Among them is Ms Visic, who tried an online parenting program to deal with crankiness and the feeling she was “yelling all the time”. She enjoyed the results so much she became certified to teach the program to others.
“Mindful parenting to me is a lifestyle,” she said.
“It is a way of living that puts parent and child on a more equal footing. By better understanding my own emotions — what makes me tick, what brings me joy, what makes me angry — I am better able to use more compassion, empathy and understanding whilst parenting my children… my parenting choices reflect respect for my children instead of choosing authority over them.
“I feel more calm and in control of my own emotions. I’m able to look at things from their point of view. I am better able to understand what they are going through or where they are coming from.
“My eldest — 5 years old — has started taking deep breaths when he feels himself getting angry, which has been great to witness.
“They are happy to come to me when they are upset, they don’t feel like they have to hide away or pretend nothing is wrong with them.”
Dr Harris has seen gentle parenting work for her family but says it is also backed up by 60 years of research on the importance of secure attachment.
“One of the benefits, from a psychologist’s point of view, is the emphasis of accepting all emotions, pleasant or unpleasant,” she said.
“This helps the child develop insight into and tolerance for their own emotions, which provides a good buffer that helps protect good mental health later in life.
“If we don’t have an awareness of what our emotions are, or we keep trying to push them down because we never learnt to tolerate them, then this makes getting our needs met, or even identifying what they are, much harder leaving us more prone to problems like depression and anxiety.
“In my work, I’ve seen, and continue to see, so many clients who aren’t in touch with their emotional experience… these clients are really behind the eight-ball as we have to go back to basics and skill them up so they can start to learn to identify and accept their emotions. This takes a lot of time and money but is essential work if they missed out on learning these skills as kids.”
Research, including a 2013 study of more than 1000 pairs of children and mothers, has suggested that children whose mothers respond with the kind of sensitivity that gentle parenting promotes in their first three years of life have better social skills and perform better academically.

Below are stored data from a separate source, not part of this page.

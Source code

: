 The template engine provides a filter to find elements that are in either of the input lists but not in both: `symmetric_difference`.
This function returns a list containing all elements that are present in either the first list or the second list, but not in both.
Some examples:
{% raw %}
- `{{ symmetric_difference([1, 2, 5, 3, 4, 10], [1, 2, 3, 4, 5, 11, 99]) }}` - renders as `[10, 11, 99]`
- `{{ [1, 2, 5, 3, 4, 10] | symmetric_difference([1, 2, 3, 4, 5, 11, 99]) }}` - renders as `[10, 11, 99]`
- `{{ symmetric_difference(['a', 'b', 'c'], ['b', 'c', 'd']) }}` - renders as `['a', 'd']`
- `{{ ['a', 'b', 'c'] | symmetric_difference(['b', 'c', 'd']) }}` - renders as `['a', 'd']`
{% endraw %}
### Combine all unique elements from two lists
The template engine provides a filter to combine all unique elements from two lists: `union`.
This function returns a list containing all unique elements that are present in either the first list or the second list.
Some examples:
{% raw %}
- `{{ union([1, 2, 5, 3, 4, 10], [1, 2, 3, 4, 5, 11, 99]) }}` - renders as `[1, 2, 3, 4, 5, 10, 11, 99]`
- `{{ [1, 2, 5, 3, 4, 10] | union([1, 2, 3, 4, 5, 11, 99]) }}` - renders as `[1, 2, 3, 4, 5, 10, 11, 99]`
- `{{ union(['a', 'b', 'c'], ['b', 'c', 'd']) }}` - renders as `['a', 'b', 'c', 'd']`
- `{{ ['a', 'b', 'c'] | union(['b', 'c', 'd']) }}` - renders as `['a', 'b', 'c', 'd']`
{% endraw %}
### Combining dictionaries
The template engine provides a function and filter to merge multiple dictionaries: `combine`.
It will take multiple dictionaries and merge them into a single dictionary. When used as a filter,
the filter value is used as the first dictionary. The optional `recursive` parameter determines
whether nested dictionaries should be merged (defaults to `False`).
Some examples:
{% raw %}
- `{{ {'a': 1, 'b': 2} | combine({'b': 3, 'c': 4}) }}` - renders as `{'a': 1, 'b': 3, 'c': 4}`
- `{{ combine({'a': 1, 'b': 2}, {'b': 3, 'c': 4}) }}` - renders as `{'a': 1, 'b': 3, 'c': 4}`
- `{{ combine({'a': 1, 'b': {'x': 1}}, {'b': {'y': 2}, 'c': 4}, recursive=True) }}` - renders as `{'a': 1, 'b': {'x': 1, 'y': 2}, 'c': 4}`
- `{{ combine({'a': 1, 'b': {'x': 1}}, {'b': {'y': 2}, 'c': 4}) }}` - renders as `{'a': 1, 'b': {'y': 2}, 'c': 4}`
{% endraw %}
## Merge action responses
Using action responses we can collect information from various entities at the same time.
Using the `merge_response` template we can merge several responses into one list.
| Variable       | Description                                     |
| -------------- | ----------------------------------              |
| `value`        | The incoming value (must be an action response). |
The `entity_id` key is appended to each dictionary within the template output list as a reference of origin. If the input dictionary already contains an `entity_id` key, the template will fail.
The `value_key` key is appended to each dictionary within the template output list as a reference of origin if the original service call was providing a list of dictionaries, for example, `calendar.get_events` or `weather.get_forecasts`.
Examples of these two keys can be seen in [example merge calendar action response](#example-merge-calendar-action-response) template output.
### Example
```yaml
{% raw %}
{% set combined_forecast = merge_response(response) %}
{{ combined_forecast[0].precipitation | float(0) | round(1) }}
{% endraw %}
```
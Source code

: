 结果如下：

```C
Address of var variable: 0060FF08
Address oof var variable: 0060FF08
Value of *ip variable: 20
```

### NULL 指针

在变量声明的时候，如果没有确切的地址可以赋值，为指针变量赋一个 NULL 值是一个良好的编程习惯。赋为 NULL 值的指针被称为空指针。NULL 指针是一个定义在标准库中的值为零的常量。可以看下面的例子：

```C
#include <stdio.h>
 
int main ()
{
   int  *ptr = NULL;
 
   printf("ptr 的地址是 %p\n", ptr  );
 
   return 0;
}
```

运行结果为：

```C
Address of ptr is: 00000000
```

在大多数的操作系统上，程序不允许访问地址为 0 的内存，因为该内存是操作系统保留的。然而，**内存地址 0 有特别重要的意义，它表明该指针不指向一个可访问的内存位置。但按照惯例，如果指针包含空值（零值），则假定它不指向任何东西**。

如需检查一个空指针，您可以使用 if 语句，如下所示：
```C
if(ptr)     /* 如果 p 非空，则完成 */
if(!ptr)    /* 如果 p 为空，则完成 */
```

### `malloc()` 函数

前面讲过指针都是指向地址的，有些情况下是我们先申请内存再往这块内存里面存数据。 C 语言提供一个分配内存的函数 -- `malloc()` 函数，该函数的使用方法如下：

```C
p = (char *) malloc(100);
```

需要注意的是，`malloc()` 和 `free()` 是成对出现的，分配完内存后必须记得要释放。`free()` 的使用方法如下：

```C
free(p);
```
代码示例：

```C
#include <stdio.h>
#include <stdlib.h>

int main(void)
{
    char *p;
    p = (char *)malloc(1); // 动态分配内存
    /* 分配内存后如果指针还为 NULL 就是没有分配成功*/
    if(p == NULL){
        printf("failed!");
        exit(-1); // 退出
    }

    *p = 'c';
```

Adolescent Psychiatrist and Professor of Child Health and Behaviour at King’s College London, Stephen Scott says this approach can be taught. His research has shown that parents taught to play with their children in a particular way that involved positive reinforcement and responding “sensitively” saw an improvement in child adjustment and reading ability.
At the same time, boundaries are necessary.
“Children need to be able to live in the world with other people and get on with other children and adults,” he wrote for The Conversation website. “They need to learn how to fit in with externally imposed rules and that there are consequences if they do not. Children need both love and limits.
“The trick is to set limits calmly and not be angry or explosive as a parent. A frustrated reaction is often unconscious and related to the way the parents themselves were brought up; they may not know any other way.”